> _TASK_:
Only the lines from the start of the entries through the line with "In this section" should be returned, each exactly as it stands, and no pictures.

> _SOURCE DATA_:
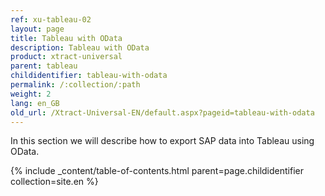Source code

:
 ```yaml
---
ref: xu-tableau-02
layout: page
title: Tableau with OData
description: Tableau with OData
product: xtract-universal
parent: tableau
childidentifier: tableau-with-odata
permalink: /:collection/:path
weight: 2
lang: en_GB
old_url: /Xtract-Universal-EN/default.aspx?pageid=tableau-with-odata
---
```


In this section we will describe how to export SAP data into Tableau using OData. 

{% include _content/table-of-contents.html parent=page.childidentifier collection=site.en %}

> _RESPONSE AREA_:
Source code

:
 ```yaml
---
ref: xu-tableau-02
layout: page
title: Tableau with OData
description: Tableau with OData
product: xtract-universal
parent: tableau
childidentifier: tableau-with-odata
permalink: /:collection/:path
weight: 2
lang: en_GB
old_url: /Xtract-Universal-EN/default.aspx?pageid=tableau-with-odata
---
```


In this section we will describe how to export SAP data into Tableau using OData. 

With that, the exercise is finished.